Thursday, 29 April 2021

My Darling from the Lions by Rachel Long


Reviewer:
Catriona Troth

What We Thought of It:

This complex debut poetry collection by Rachel Long is structured in three parts.

The first part, Open explores issues of sexuality, power, exploitation and consent. Poems such as “Night Vigil”, “Apples” and “8” point darkly to child sexual abuse within a church setting.

“During the Three Members prayer, my sister fell asleep
Under a chair, so she never knew
How I sang. Or how I fell silent
When the evangelist with smiling eyes said in his pulpit voice,
Here child”


“Sandwiches” and “Bike” suggest teenage exploration that may or may not have gone to far and exposed the narrator to danger, while in “Helena” a sex worker relives an act of rape by co-worker.

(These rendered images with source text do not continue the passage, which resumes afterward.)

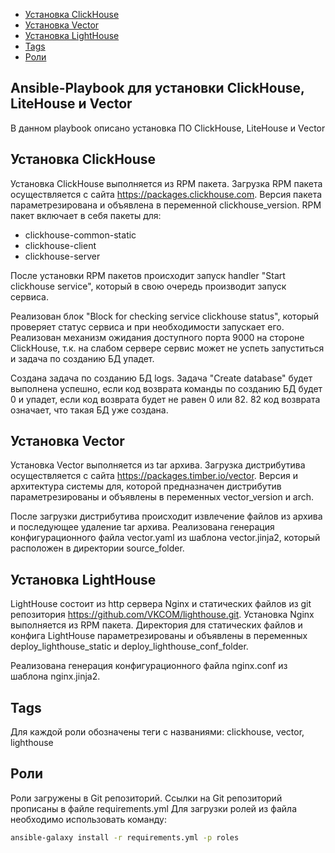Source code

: - [Установка ClickHouse](#Установка-ClickHouse)
- [Установка Vector](#Установка-Vector)
- [Установка LightHouse](#Установка-LightHouse)
- [Tags](#Tags)
- [Роли](#Роли)

## Ansible-Playbook для установки ClickHouse, LiteHouse и Vector
В данном playbook описано установка ПО ClickHouse, LiteHouse и Vector

## Установка ClickHouse
Установка ClickHouse выполняется из RPM пакета. Загрузка RPM пакета осуществляется с сайта https://packages.clickhouse.com.
Версия пакета параметрезирована и объявлена в переменной clickhouse_version.
RPM пакет включает в себя пакеты для:
- clickhouse-common-static
- clickhouse-client
- clickhouse-server

После установки RPM пакетов происходит запуск handler "Start clickhouse service", который в свою очередь производит запуск сервиса.

Реализован блок "Block for checking service clickhouse status", который проверяет статус сервиса и при необходимости запускает его.
Реализован механизм ожидания доступного порта 9000 на стороне ClickHouse, т.к. на слабом сервере сервис может не успеть запуститься и задача по созданию БД упадет.

Создана задача по созданию БД logs. Задача "Create database" будет выполнена успешно, если код возврата команды по созданию БД будет 0 и упадет, если код возврата будет не равен 0 или 82. 82 код возврата означает, что такая БД уже создана.

## Установка Vector
Установка Vector выполняется из tar архива. Загрузка дистрибутива осуществляется с сайта https://packages.timber.io/vector.
Версия и архитектура системы для, которой предназначен дистрибутив параметрезированы и объявлены в переменных vector_version и arch.

После загрузки дистрибутива происходит извлечение файлов из архива и последующее удаление tar архива.
Реализована генерация конфигурационного файла vector.yaml из шаблона vector.jinja2, который расположен в директории source_folder.

## Установка LightHouse
LightHouse состоит из http сервера Nginx и статических файлов из git репозитория https://github.com/VKCOM/lighthouse.git. Установка Nginx выполняется из RPM пакета.
Директория для статических файлов и конфига LightHouse параметрезированы и объявлены в переменных deploy_lighthouse_static и deploy_lighthouse_conf_folder.

Реализована генерация конфигурационного файла nginx.conf из шаблона nginx.jinja2.

## Tags
Для каждой роли обозначены теги с названиями: clickhouse, vector, lighthouse

## Роли
Роли загружены в Git репозиторий. Ссылки на Git репозиторий прописаны в файле requirements.yml
Для загрузки ролей из файла необходимо использовать команду:

```bash
ansible-galaxy install -r requirements.yml -p roles
```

In a sequence of short poems called “Open”, the poem’s narrator wakes in the morning with her mouth open and her hands in her hair, the pose interpreted for her in different ways by different observers.

“What, mum, like screaming?
She says, No, baby, like abandon”


In the second section – A Lineage of Wigs – the poems revolve around Long’s Nigerian mother and Long’s own experiences as a young child.

“Mum’s Snake” tells the story of a curse put on her by her sister, ultimately forcing her to shave off her hair, while “Car Sweetness” captures a moment of tenderness between her parents.

“Some long journeys back,
Mum would lay her hand
Over Dad’s on the gearstick”


There are poems that recall the experience of growing up as a mixed-race child – her schoolmates doubting her fair-haired father is hers, and contrasting her sister’s long, straight hair to hers. Her scalp burning as her mother cornrows her hair.

“All the ‘sheep’s wool’ they love to touch and say eww to at school
has been harvested into rows at the top of my head:
black crown or web.”


The final section, Dolls, is a more generalised exploration of racism. It begins with a pair of poems in which the story of a racist attack is then played out between three dolls – Barbie, Ken, and the dark-skinned Steve. “Black Princess” then painfully reflects the snobbish and racist treatment of Meghan Markle.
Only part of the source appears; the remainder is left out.